• **Work instructions**:
If a line in the material below has the string "documentclass", copy it out.
────────────────────
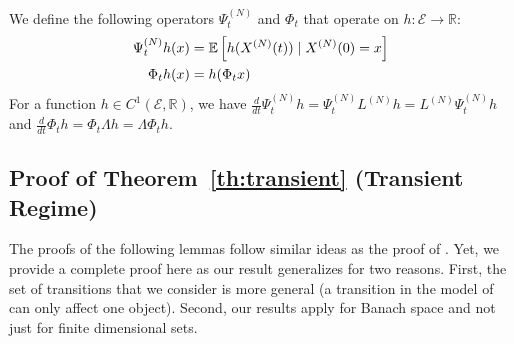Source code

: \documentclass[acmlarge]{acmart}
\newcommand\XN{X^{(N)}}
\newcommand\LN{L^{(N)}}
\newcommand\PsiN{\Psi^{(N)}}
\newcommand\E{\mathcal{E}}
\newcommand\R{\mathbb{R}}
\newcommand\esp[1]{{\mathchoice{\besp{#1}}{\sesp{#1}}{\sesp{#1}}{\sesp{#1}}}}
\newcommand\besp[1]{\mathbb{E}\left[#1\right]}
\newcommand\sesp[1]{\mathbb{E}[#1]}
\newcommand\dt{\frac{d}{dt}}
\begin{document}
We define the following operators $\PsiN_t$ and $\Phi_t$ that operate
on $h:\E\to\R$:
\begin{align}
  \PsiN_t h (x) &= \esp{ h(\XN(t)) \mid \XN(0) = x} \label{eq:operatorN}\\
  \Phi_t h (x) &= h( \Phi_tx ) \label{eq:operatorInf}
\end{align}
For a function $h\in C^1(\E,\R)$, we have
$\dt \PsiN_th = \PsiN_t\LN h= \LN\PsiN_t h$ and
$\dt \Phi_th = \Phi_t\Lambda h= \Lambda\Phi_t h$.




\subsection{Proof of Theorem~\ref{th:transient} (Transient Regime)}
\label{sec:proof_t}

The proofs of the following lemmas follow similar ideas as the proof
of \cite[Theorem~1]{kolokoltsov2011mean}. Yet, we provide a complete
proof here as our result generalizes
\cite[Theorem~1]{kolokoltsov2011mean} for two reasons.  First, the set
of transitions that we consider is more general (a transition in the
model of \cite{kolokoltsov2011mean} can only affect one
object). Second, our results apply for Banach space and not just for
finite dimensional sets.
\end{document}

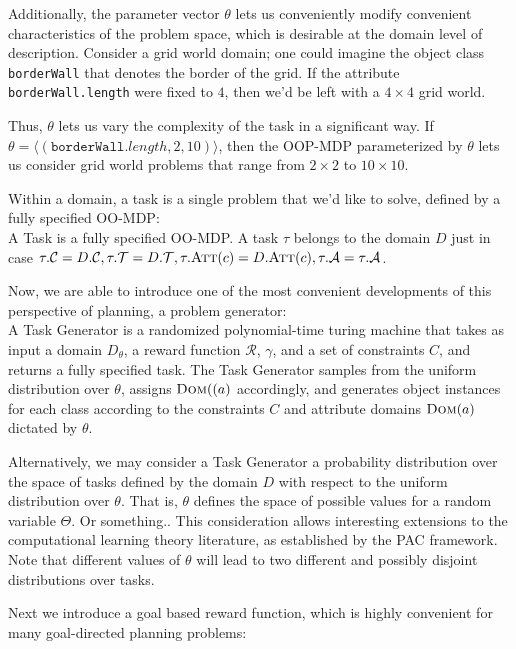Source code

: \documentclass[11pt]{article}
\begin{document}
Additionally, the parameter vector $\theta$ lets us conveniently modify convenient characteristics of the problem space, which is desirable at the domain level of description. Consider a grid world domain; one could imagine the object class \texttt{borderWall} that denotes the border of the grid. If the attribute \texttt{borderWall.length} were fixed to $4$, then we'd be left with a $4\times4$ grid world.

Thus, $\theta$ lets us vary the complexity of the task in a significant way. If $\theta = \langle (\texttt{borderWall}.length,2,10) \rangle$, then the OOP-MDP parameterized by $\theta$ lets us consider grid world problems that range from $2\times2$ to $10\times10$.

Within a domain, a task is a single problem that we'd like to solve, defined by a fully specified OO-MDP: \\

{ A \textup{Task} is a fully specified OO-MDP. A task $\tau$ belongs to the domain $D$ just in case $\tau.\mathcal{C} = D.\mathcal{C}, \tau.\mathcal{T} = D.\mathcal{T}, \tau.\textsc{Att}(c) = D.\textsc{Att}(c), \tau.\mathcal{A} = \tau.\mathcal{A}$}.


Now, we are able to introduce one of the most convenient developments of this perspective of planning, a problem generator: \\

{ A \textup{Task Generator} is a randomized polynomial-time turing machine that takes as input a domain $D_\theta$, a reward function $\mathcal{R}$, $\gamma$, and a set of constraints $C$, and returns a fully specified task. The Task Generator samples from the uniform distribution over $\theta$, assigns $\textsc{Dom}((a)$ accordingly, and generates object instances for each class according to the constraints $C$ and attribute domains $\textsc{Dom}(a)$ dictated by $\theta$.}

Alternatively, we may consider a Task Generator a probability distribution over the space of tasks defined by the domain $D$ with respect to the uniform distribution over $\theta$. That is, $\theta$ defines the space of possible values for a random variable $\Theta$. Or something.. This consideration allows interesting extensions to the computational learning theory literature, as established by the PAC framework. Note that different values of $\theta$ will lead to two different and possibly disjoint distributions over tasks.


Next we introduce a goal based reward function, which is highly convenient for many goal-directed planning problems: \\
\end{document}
────────────────────
• **Response**:
: \documentclass[acmlarge]{acmart}
: \documentclass[11pt]{article}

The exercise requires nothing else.